Pictures paired with source code =
= = =

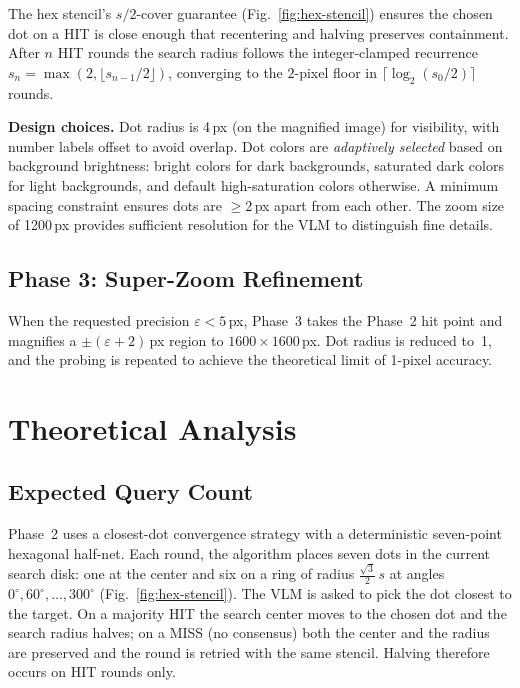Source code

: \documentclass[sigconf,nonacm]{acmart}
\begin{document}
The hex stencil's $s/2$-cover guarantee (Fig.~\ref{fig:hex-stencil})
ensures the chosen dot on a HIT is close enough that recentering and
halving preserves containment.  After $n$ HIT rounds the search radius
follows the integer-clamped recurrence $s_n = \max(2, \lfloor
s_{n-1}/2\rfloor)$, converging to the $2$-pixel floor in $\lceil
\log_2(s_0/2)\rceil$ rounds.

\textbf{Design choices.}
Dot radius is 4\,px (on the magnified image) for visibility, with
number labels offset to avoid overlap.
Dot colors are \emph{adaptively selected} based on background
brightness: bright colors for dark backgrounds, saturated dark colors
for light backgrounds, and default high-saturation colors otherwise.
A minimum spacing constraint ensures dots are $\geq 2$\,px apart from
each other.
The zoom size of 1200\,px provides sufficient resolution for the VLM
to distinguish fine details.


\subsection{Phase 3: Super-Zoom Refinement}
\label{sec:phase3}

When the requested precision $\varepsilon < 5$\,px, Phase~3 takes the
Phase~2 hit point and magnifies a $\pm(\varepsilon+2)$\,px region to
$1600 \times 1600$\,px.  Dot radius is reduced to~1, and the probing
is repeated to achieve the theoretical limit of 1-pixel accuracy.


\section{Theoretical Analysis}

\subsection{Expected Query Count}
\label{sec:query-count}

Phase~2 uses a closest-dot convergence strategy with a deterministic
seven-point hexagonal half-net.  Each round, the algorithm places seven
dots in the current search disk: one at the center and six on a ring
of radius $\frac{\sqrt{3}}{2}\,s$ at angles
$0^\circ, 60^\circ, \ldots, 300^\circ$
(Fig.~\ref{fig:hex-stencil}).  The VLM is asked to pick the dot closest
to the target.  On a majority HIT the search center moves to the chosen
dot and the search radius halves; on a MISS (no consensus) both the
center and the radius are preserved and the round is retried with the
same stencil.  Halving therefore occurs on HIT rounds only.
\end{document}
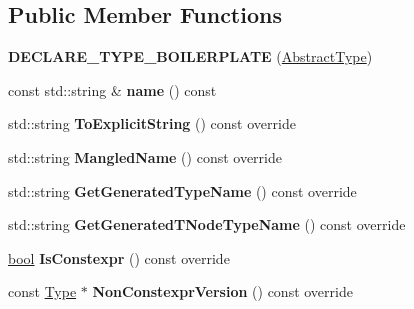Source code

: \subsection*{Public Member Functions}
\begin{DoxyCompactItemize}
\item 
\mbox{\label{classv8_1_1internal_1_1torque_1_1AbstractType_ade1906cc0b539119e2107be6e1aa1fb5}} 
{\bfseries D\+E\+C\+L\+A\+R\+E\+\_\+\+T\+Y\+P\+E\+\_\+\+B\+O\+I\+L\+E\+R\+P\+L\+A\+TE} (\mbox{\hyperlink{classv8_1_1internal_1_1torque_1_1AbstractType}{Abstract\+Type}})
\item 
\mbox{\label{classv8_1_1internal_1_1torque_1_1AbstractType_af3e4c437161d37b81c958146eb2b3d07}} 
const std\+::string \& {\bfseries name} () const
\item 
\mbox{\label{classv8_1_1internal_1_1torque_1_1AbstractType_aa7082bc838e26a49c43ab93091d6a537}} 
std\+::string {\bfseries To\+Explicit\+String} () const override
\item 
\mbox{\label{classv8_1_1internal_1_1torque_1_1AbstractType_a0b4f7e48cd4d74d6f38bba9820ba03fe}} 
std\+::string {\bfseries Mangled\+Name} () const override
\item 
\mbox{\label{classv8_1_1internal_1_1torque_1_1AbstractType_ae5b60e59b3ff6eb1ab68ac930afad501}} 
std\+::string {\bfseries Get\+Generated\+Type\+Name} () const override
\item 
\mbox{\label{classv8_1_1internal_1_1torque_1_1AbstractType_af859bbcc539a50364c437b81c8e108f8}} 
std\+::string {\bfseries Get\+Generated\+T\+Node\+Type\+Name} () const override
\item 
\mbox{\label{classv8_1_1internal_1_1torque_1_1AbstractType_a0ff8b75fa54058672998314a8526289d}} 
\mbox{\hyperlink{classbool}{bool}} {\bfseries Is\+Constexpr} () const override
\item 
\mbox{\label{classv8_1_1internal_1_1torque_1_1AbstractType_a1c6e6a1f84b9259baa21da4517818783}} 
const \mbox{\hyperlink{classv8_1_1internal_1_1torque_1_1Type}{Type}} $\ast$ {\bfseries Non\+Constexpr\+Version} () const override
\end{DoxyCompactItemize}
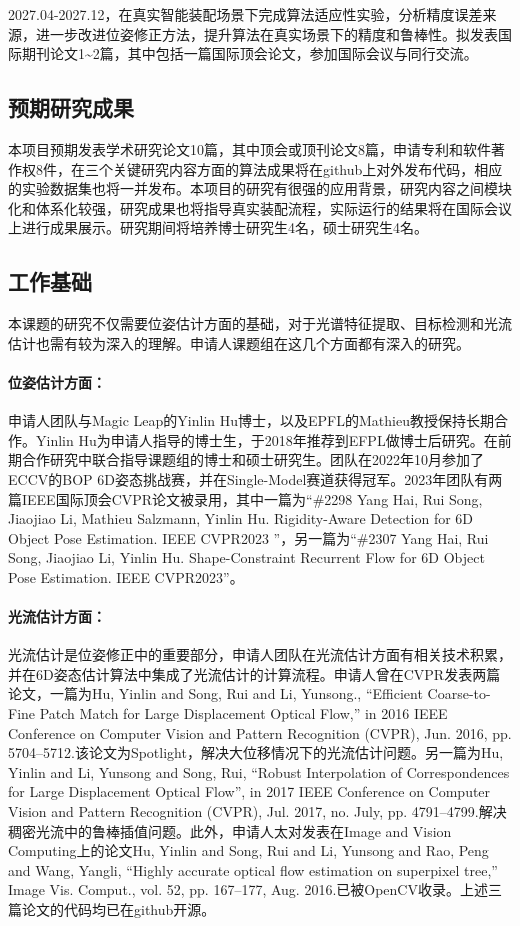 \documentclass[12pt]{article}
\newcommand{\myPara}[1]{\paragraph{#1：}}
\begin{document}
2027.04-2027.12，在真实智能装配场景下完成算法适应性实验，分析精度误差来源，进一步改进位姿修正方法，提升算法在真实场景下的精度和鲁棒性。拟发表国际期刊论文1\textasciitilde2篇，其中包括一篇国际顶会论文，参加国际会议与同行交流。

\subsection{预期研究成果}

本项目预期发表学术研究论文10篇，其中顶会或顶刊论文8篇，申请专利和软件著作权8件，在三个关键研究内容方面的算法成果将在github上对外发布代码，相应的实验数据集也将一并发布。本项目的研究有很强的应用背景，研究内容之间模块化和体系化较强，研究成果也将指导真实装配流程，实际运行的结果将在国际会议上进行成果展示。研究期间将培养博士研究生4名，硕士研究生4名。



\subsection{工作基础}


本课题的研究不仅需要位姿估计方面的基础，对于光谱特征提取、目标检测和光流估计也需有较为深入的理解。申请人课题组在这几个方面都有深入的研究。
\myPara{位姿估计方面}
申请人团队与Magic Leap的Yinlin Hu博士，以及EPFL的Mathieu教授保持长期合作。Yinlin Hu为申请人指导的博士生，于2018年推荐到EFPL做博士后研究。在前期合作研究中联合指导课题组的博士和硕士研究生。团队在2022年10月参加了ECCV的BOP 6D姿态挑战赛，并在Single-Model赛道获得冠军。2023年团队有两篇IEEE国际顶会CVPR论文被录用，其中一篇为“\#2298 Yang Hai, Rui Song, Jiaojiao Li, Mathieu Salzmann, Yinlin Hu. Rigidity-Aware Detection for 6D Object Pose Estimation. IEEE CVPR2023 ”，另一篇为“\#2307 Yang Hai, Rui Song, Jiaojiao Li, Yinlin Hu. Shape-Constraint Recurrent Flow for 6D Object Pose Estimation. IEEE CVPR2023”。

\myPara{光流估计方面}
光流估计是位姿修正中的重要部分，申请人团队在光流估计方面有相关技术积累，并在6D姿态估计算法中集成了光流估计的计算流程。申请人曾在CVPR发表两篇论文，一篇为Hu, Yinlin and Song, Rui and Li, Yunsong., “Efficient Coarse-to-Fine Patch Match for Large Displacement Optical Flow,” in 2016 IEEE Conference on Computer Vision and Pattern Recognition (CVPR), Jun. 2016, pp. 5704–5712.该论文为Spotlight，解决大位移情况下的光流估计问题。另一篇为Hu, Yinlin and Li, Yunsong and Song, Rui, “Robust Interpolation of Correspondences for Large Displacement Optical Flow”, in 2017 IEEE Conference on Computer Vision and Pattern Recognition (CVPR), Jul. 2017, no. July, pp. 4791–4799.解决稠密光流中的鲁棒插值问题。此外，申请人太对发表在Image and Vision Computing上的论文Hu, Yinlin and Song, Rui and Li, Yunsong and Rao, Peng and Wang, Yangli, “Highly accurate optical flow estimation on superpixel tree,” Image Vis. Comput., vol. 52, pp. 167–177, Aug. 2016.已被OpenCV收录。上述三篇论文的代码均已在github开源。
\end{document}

= = =

What you will do = Where does the word "Flow" appear in the records? Copy every line that holds it.

Result below =
申请人团队与Magic Leap的Yinlin Hu博士，以及EPFL的Mathieu教授保持长期合作。Yinlin Hu为申请人指导的博士生，于2018年推荐到EFPL做博士后研究。在前期合作研究中联合指导课题组的博士和硕士研究生。团队在2022年10月参加了ECCV的BOP 6D姿态挑战赛，并在Single-Model赛道获得冠军。2023年团队有两篇IEEE国际顶会CVPR论文被录用，其中一篇为“\#2298 Yang Hai, Rui Song, Jiaojiao Li, Mathieu Salzmann, Yinlin Hu. Rigidity-Aware Detection for 6D Object Pose Estimation. IEEE CVPR2023 ”，另一篇为“\#2307 Yang Hai, Rui Song, Jiaojiao Li, Yinlin Hu. Shape-Constraint Recurrent Flow for 6D Object Pose Estimation. IEEE CVPR2023”。
光流估计是位姿修正中的重要部分，申请人团队在光流估计方面有相关技术积累，并在6D姿态估计算法中集成了光流估计的计算流程。申请人曾在CVPR发表两篇论文，一篇为Hu, Yinlin and Song, Rui and Li, Yunsong., “Efficient Coarse-to-Fine Patch Match for Large Displacement Optical Flow,” in 2016 IEEE Conference on Computer Vision and Pattern Recognition (CVPR), Jun. 2016, pp. 5704–5712.该论文为Spotlight，解决大位移情况下的光流估计问题。另一篇为Hu, Yinlin and Li, Yunsong and Song, Rui, “Robust Interpolation of Correspondences for Large Displacement Optical Flow”, in 2017 IEEE Conference on Computer Vision and Pattern Recognition (CVPR), Jul. 2017, no. July, pp. 4791–4799.解决稠密光流中的鲁棒插值问题。此外，申请人太对发表在Image and Vision Computing上的论文Hu, Yinlin and Song, Rui and Li, Yunsong and Rao, Peng and Wang, Yangli, “Highly accurate optical flow estimation on superpixel tree,” Image Vis. Comput., vol. 52, pp. 167–177, Aug. 2016.已被OpenCV收录。上述三篇论文的代码均已在github开源。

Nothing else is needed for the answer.